Ein erstes Beispiel für die Wirkungsweise der Produktverantwortung in der Praxis bot die Verpackungsverordnung vom 12. Juni 1991. Die Verantwortung für die Lebensdauer von Verpackungen wurde in der Verordnung den Herstellern und den Vertreibern zugewiesen. Dies bedeutete, dass Hersteller und Vertreiber die Verpackungen nach Gebrauch zurücknehmen mussten. Und zwar kostenlos![6]

Eine Wiederverwertung wurde durch diese Vorgabe angestrebt. Die Vertreiber waren bei der Rücknahme dazu verpflichtet, Sammelbehälter zur Verfügung zu stellen, wobei die Trennung der verschiedenen Verpackungsmaterialien gesichert sein sollte. Jedoch gab es bei der Verpflichtung zur Rücknahme von Verpackungen auch Ausnahmen. Diejenigen Hersteller und Vertreiber, die sich an einem System zur regelmäßigen Abholung von Verpackungsverpackungen bei den Endverbrauchern beteiligten, waren von der Rücknahmeverpflichtung ausgeschlossen. In diesem Fall übernahm das Duale System die Rücknahme von Verpackungen. Die Hausmüllentsorgung wurde damit in zwei Bereiche unterteilt: Die private Wirtschaft übernahm die Entsorgung von Verpackungen und verwertbaren Konsumgütern, die Kommunen blieben zur Verwertung des Restmülls verpflichtet.

Die Verpackungsverordnung strebte auch an, direkt bei der Herstellung von Verpackung umweltfreundliche Stoffe zu verwenden. Aus diesem Grund wurde ein Verbot auf einige Ausgangsstoffe (z.B. PVC) gefordert. Generell sollte das Aufkommen von Verpackungsmüll erheblich minimiert werden.

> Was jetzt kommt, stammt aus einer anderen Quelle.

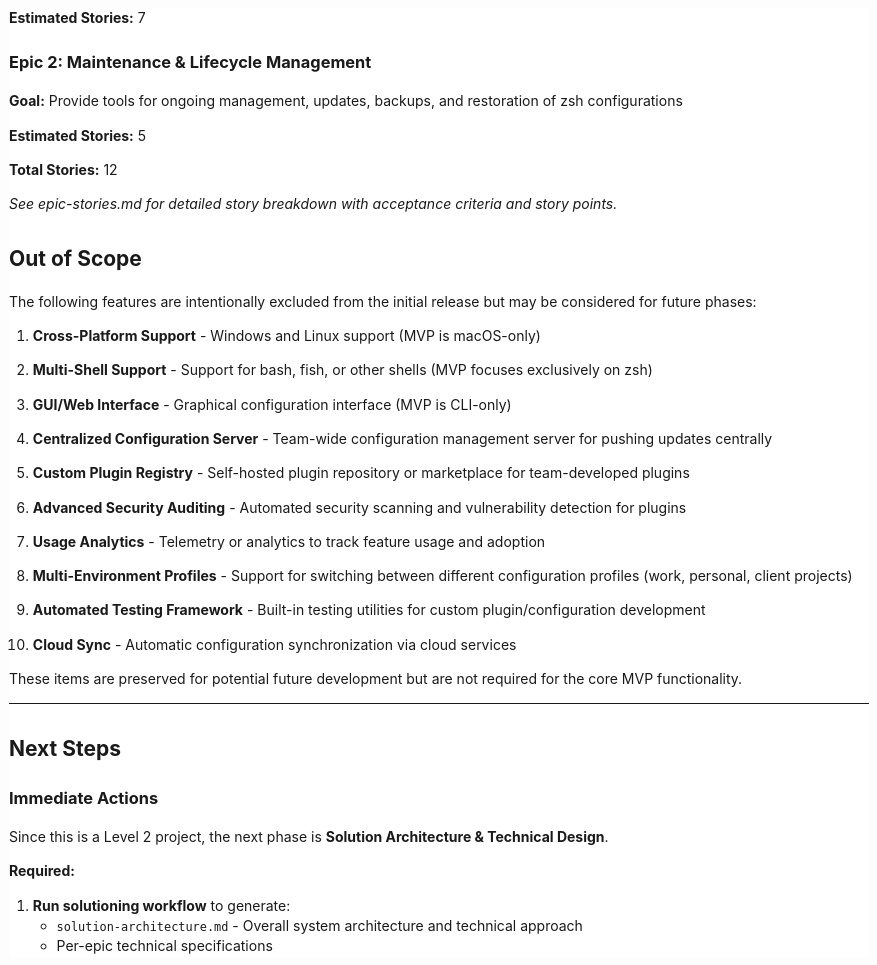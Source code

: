 **Estimated Stories:** 7

### Epic 2: Maintenance & Lifecycle Management
**Goal:** Provide tools for ongoing management, updates, backups, and restoration of zsh configurations

**Estimated Stories:** 5

**Total Stories:** 12

_See epic-stories.md for detailed story breakdown with acceptance criteria and story points._

## Out of Scope

The following features are intentionally excluded from the initial release but may be considered for future phases:

1. **Cross-Platform Support** - Windows and Linux support (MVP is macOS-only)

2. **Multi-Shell Support** - Support for bash, fish, or other shells (MVP focuses exclusively on zsh)

3. **GUI/Web Interface** - Graphical configuration interface (MVP is CLI-only)

4. **Centralized Configuration Server** - Team-wide configuration management server for pushing updates centrally

5. **Custom Plugin Registry** - Self-hosted plugin repository or marketplace for team-developed plugins

6. **Advanced Security Auditing** - Automated security scanning and vulnerability detection for plugins

7. **Usage Analytics** - Telemetry or analytics to track feature usage and adoption

8. **Multi-Environment Profiles** - Support for switching between different configuration profiles (work, personal, client projects)

9. **Automated Testing Framework** - Built-in testing utilities for custom plugin/configuration development

10. **Cloud Sync** - Automatic configuration synchronization via cloud services

These items are preserved for potential future development but are not required for the core MVP functionality.

---

## Next Steps

### Immediate Actions

Since this is a Level 2 project, the next phase is **Solution Architecture & Technical Design**.

**Required:**
1. **Run solutioning workflow** to generate:
   - `solution-architecture.md` - Overall system architecture and technical approach
   - Per-epic technical specifications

Um das Ziel zu erreichen das Abfallaufkommen zu minimieren, wurden in der Verpackungsverordnung Erfassungsquoten festgelegt. Diese Quoten waren gestaffelt nach Materialarten. Bis 1995 sollten 80 Gewichtsprozent der unterschiedlichsten Verpackungsmaterialien erfasst werden.[7]

Weitere Anforderungen der Verpackungsverordnung an die Verwertung kann man der folgenden Graphik entnehmen.

Abbildung in dieser Leseprobe nicht enthalten

Abbildung 1 - Neue Verwertungsquoten der Verpackungsverordnung

1.2.3 EG – Verpackungsrichtlinie

Am 20. Dezember 1994 wurde die EG-Richtlinie über Verpackungen und Verpackungsabfälle verabschiedet. Sie sah bereits vor, dass nach Ablauf von fünf Jahren wieder neue Ziele festgelegt werden sollten.

Die EG-Richtlinie beschloss die Erfassung aller in Verkehr gebrachten Verpackungen und Verpackungsabfälle. Unabhängig von dem Verpackungsmaterial und woher diese Abfälle stammten. Alle gebrauchten Verpackungen, die nicht wiederverwendbar waren, wurden in der EG-Verpackungsrichtlinie als Abfälle definiert. Erst nach einer Verwertung sei der ursprüngliche Verpackungsabfall wieder als Produkt anzusehen. Oberste Priorität war die Vermeidung von Verpackungsabfällen. Andere Prinzipien waren Recycling und die stoffliche Verwertung des Verpackungsmülls. Als Folge dieser Prinzipien sollte die endgültige Beseitigung der Abfälle verringert werden.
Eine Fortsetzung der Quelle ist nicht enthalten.